时间:2023-09-21 理论教育 版权反馈
【摘要】:行到中午时分,路上的溃兵已越来越多,前方有一座木桥,人群拥挤,不停向前推搡。这人神态悠闲,丝毫不像败兵,他走到桥上停了下来,下了马准备顺风撒尿,突然看到污泥中的田乾真,不由一愣,将方向转了一转,对准田乾真。走了两个时辰,在无边的黑夜之中,远处依稀有些许火光在跳动,二人一马,向着火光而去。原来杨松筠从洛阳出来后,带了两名道童,预备南下江淮去投奔师兄,可道路被阻塞,只好转道北行,留待日后再去南方。

大唐之变:安史之乱与盛唐的崩裂-北行途中的神秘相遇

洛阳城外的小路之上,田乾真策马狂奔。当夜从洛阳城内撤退之后,在一片混乱中,田乾真与部下走散,自己骑马独自逃去。
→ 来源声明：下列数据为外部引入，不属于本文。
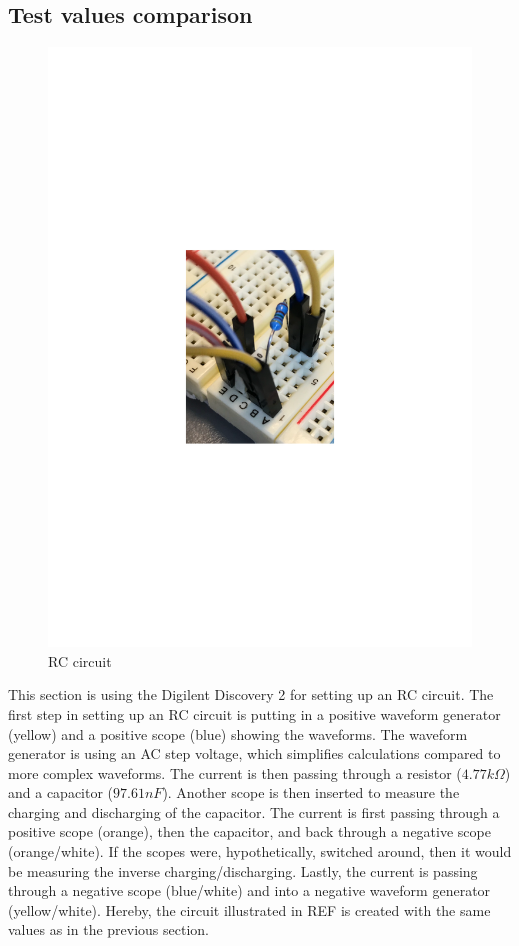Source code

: \subsection{Test values comparison}
\begin{figure}[H]
	\center
		\includegraphics[clip, trim=7cm 11cm 7cm 11cm, scale=1]{fig/img/an_dis_RC}
	\caption{RC circuit}
\end{figure}
This section is using the Digilent Discovery 2 for setting up an RC circuit. The first step in setting up an RC circuit is putting in a positive waveform generator (yellow) and a positive scope (blue) showing the waveforms. The waveform generator is using an AC step voltage, which simplifies calculations compared to more complex waveforms. The current is then passing through a resistor ($4.77 k\Omega$) and a capacitor ($97.61 nF$). Another scope is then inserted to measure the charging and discharging of the capacitor. The current is first passing through a positive scope (orange), then the capacitor, and back through a negative scope (orange/white). If the scopes were, hypothetically, switched around, then it would be measuring the inverse charging/discharging. Lastly, the current is passing through a negative scope (blue/white) and into a negative waveform generator (yellow/white). Hereby, the circuit illustrated in REF is created with the same values as in the previous section. \\ \\
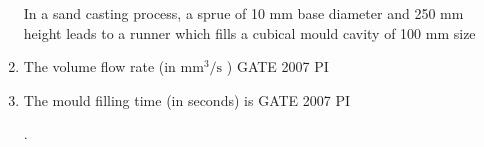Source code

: \documentclass[journal,12pt,onecolumn]{IEEEtran}
\theoremstyle{remark}
\begin{document}
\begin{enumerate}
 In a sand casting process, a sprue of 10 mm base diameter and 250 mm height leads to a runner which fills a cubical mould cavity of 100 mm size\\
 
 
\item 
The volume flow rate (in $\mathrm{mm}^3/\mathrm{s}$
)
\hfill{GATE 2007 PI}
\begin{enumerate}
\end{enumerate}

\item 
The mould filling time (in seconds) is
\hfill{GATE 2007 PI}
\begin{enumerate}
\end{enumerate}


.
   





\end{enumerate}
\end{document}
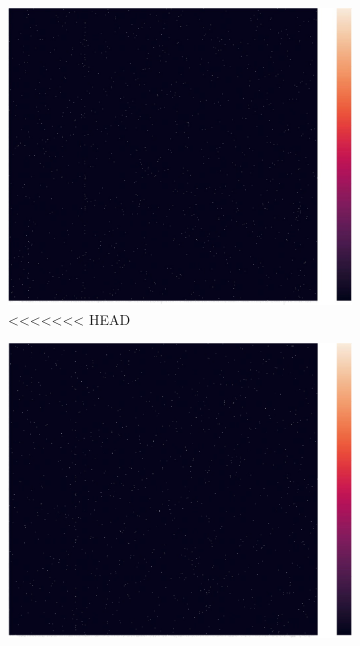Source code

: \documentclass[12pt,%
               a4paper,%
               oneside,openany,%
               titlepage,%
               headinclude,footinclude,%
               BCOR5mm,%
               cleardoublepage=empty,%
               tablecaptionabove,%
               floatperchapter,
               ]{scrreprt}                 %
\begin{document}
\begin{figure}[ht]
\begin{minipage}[b]{0.5\linewidth}
\begin{figure}[ht]
\begin{minipage}[b]{0.5\linewidth}
    \centering
    \includegraphics[width=.9\linewidth]{Figures/Matrix_delta.jpg}
    \vspace{4ex}
<<<<<<< HEAD
  \end{minipage}
\begin{minipage}[b]{0.5\linewidth}
    \centering
    \includegraphics[width=.9\linewidth]{Figures/Matrix_vaccine.jpg}
    \vspace{4ex}
  \end{minipage}
\begin{minipage}[b]{0.5\linewidth}
    \centering

\end{minipage}
\end{figure}
\end{minipage}
\end{figure}
\end{document}
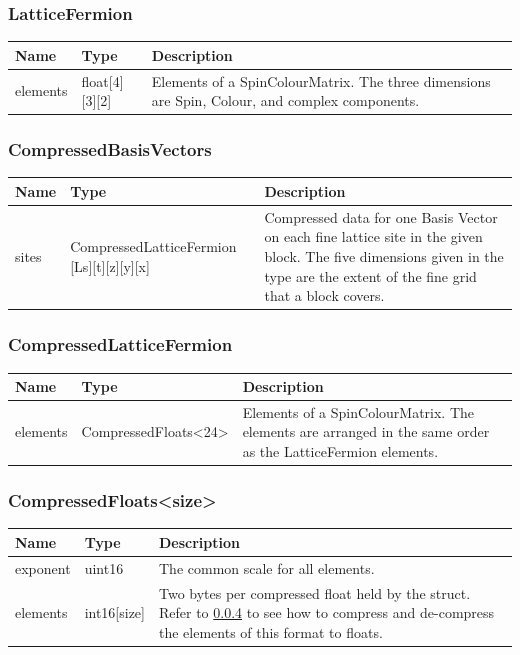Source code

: \documentclass{article}
\begin{document}
\subsubsection{LatticeFermion}
\begin{tabular}{p{} |p{} |p{}}
\hline
Name & Type & Description\\
\hline
elements & float[4][3][2] & Elements of a SpinColourMatrix. The three dimensions are Spin, Colour, and complex components.\\
\hline
\end{tabular}

\subsubsection{CompressedBasisVectors}
\begin{tabular}{p{} |p{} |p{}}
\hline
Name & Type & Description\\
\hline
sites & CompressedLatticeFermion [Ls][t][z][y][x] & Compressed data for one Basis Vector on each fine lattice site in the given block. The five dimensions given in the type are the extent of the fine grid that a block covers.\\
\hline
\end{tabular}

\subsubsection{CompressedLatticeFermion}
\begin{tabular}{p{} |p{} |p{}}
\hline
Name & Type & Description\\
\hline
elements & CompressedFloats\textless 24\textgreater & Elements of a SpinColourMatrix. The elements are arranged in the same order as the LatticeFermion elements. \\
\hline
\end{tabular}

\subsubsection{CompressedFloats\textless size\textgreater}
\begin{tabular}{p{} |p{} |p{}}
\hline
Name & Type & Description\\
\hline
exponent & uint16 & The common scale for all elements.\\
elements & int16[size] &  Two bytes per compressed float held by the struct. Refer to \ref{} to see how to compress and de-compress the elements of this format to floats.\\
\hline
\end{tabular}
\end{document}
最近这些日子,田乾真觉得自己很疲惫,回首往事,征战万里,杀人如麻,本想求一场富贵。可看多了厮杀,对于富贵荣华兴趣大减,在马上思来想去,田乾真决定北上前去草原回归本部,每日放马高歌,游猎快活。

一夜狂奔六十里,天色渐明,东方出现鱼肚白。田乾真辨认了道路,行了两个时辰,上了官道,继续狂奔。行到中午时分,路上的溃兵已越来越多,前方有一座木桥,人群拥挤,不停向前推搡。田乾真骑马想要过桥,可桥上人流拥堵,让他难以往前。田乾真大怒,挥鞭猛抽了几下,将身边的溃兵驱赶了,继续打马往人流中冲去。人流中“病癞贼”“脓血袋”的谩骂声不断爆发而出。“杀了这贼将”,突然有人发出怒吼,田乾真正想拔刀砍人时,几杆长枪突然向他刺来。

田乾真见机快,当即从马上跃起,旁边就是几近干涸的河床。田乾真从桥上猛地跳了下去,整个人陷入泥泞之中。他身上有软甲,又佩刀悬箭,很有重量,顿时全身陷入污泥之中,只剩下肩部以上露在污泥外,已无法动弹。桥上逃命的溃兵无暇理他,有几人看他陷入污泥中,幸灾乐祸,几口浓痰飞了过来,恰好落在他脸上。过桥的溃兵你推我挤,抢着过河,不时有人兴致大发,对着污泥中的田乾真来上几口浓痰。田乾真何尝受过此等侮辱?心中愤恨不已,可身陷泥中,无法动弹。

午后,过河的溃兵逐渐减少,只有偶尔有稀稀落落的几人过桥。田乾真发声求救,迎来的却是冷嘲热讽,无人理他。在污泥中待到了黄昏时分,田乾真很是疲惫,他将双目紧闭,想休息一会,可身上觉得很冷,他睁开眼望着天空,眼中一片蒙眬。他突然觉得,自己不能死在这里,还有好多事等着自己。湿气穿过包裹在身体外的软甲,穿过湿透的内衣,钻入骨髓,让牙关咯咯作响。此时太阳渐西,田乾真绝望地闭上双眼。

桥边响起了铃铛的清脆响声,一匹马缓缓而来,马上有一名骑士,背着弓箭。这人神态悠闲,丝毫不像败兵,他走到桥上停了下来,下了马准备顺风撒尿,突然看到污泥中的田乾真,不由一愣,将方向转了一转,对准田乾真。

尿在风中飘扬,滴滴打落在田乾真脸上。已陷入迷糊的田乾真突嗅到尿味,抬头一看,见桥上有人正对着自己播撒,不由大怒,嘶哑着嗓子骂了几句。桥上那人听声音觉得熟悉,看了桥下那满身污泥的人,惊讶道:“阿浩,是你吗?”

田乾真也认出此人,乃是与自己相熟的奚人神射手折巴,喜道:“是我是我,你快救我。”折巴赶紧从马上解下绳索,打了活结,向着田乾真抛去,正好将他套中。折巴又将绳索一端系在马鞍上,开始打马过桥。随着马的行进,泥污中的田乾真被拖上了岸。折巴过来给他卸去了软甲,看着他臭气熏天的样子,不由好笑道:“阿浩,你往日的威风去了哪里?”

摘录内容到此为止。